## WORK INSTRUCTIONS
The result should be every line of the listing that holds the word "field".
# # # #
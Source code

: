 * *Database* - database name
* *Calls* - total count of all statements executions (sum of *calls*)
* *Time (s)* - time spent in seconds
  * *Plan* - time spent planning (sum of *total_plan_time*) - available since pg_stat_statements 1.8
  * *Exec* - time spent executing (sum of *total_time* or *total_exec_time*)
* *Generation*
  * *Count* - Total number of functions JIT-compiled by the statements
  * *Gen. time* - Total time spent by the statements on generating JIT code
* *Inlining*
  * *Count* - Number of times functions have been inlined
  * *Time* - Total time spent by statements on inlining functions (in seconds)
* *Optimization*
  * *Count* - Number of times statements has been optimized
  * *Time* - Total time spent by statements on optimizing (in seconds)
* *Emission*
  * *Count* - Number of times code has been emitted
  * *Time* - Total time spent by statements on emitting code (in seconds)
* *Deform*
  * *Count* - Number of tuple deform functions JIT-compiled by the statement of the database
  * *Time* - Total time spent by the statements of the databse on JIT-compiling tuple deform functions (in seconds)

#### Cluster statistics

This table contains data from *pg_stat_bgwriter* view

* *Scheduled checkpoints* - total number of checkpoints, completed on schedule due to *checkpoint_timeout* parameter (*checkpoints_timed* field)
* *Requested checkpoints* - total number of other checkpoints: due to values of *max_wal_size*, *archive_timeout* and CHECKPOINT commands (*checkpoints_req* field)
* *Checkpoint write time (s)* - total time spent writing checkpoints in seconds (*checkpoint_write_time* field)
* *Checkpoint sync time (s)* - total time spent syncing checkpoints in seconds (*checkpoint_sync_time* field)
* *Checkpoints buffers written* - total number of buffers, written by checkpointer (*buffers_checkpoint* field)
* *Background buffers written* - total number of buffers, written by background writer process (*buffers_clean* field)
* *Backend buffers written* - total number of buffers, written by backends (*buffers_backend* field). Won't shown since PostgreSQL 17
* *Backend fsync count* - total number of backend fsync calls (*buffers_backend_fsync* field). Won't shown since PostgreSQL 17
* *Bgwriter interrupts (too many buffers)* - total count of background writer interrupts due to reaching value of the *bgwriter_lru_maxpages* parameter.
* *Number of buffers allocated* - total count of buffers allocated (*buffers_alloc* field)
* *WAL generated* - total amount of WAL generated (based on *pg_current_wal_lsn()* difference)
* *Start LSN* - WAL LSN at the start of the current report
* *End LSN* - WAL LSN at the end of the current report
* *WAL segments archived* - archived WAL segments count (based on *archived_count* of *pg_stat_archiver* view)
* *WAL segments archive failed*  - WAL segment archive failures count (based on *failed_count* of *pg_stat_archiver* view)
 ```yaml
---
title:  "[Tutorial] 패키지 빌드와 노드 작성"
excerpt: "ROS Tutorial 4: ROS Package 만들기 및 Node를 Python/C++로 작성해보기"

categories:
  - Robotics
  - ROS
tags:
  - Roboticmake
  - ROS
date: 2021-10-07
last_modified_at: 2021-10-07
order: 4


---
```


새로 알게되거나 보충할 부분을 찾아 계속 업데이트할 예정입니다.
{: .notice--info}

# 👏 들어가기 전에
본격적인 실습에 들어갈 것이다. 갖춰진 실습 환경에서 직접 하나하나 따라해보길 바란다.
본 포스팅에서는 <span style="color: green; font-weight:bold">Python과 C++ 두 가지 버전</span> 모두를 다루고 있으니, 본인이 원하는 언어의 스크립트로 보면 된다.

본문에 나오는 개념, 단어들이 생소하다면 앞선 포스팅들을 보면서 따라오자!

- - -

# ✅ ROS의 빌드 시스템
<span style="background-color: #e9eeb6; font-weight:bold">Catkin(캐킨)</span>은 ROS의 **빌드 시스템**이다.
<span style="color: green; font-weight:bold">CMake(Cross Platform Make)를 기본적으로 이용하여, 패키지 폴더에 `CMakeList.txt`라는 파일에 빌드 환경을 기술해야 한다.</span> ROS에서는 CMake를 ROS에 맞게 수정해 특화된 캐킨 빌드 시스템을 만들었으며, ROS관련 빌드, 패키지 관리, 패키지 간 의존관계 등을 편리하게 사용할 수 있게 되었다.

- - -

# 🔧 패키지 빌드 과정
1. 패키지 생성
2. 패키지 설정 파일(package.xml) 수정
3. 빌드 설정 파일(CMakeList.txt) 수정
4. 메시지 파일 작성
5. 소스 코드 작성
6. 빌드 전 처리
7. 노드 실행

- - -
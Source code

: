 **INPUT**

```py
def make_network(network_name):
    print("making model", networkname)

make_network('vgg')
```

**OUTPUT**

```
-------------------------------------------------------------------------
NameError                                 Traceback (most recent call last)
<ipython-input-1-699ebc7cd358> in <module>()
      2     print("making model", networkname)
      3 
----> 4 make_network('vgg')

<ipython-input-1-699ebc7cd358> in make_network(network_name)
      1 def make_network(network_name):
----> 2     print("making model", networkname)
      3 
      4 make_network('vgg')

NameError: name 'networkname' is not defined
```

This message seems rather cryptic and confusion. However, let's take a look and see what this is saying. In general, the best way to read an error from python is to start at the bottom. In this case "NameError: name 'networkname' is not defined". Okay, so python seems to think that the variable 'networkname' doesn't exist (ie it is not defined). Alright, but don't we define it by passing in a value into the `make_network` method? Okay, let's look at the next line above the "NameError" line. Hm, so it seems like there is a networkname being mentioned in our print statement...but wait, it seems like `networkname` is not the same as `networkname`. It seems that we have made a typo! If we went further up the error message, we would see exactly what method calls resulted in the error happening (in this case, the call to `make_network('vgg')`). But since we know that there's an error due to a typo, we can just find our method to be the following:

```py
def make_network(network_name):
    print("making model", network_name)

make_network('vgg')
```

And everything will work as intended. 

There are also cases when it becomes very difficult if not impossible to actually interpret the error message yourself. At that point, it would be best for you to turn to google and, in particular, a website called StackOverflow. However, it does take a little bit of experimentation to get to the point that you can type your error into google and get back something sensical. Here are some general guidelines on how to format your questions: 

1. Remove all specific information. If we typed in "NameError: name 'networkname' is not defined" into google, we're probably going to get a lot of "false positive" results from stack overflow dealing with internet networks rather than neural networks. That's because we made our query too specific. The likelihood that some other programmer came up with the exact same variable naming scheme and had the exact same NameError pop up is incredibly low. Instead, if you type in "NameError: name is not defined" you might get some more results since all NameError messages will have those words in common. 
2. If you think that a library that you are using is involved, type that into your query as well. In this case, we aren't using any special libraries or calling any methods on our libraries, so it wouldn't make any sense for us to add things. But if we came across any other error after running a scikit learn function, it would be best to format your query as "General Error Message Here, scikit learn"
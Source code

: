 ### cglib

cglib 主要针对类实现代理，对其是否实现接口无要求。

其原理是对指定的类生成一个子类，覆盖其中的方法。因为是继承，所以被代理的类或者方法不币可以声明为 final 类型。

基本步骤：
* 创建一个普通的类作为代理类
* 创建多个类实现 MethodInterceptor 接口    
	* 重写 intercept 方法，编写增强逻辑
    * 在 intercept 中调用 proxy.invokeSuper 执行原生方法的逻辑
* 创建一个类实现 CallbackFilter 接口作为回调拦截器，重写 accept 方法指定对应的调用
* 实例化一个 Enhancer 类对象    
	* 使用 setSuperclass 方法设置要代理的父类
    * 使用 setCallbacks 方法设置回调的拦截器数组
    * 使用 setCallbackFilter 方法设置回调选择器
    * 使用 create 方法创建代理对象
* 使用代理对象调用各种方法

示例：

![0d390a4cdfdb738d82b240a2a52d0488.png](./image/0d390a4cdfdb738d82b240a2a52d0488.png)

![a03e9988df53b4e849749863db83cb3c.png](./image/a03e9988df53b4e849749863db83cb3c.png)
# # # #
## SOLUTION
* *Scheduled checkpoints* - total number of checkpoints, completed on schedule due to *checkpoint_timeout* parameter (*checkpoints_timed* field)
* *Requested checkpoints* - total number of other checkpoints: due to values of *max_wal_size*, *archive_timeout* and CHECKPOINT commands (*checkpoints_req* field)
* *Checkpoint write time (s)* - total time spent writing checkpoints in seconds (*checkpoint_write_time* field)
* *Checkpoint sync time (s)* - total time spent syncing checkpoints in seconds (*checkpoint_sync_time* field)
* *Checkpoints buffers written* - total number of buffers, written by checkpointer (*buffers_checkpoint* field)
* *Background buffers written* - total number of buffers, written by background writer process (*buffers_clean* field)
* *Backend buffers written* - total number of buffers, written by backends (*buffers_backend* field). Won't shown since PostgreSQL 17
* *Backend fsync count* - total number of backend fsync calls (*buffers_backend_fsync* field). Won't shown since PostgreSQL 17
* *Number of buffers allocated* - total count of buffers allocated (*buffers_alloc* field)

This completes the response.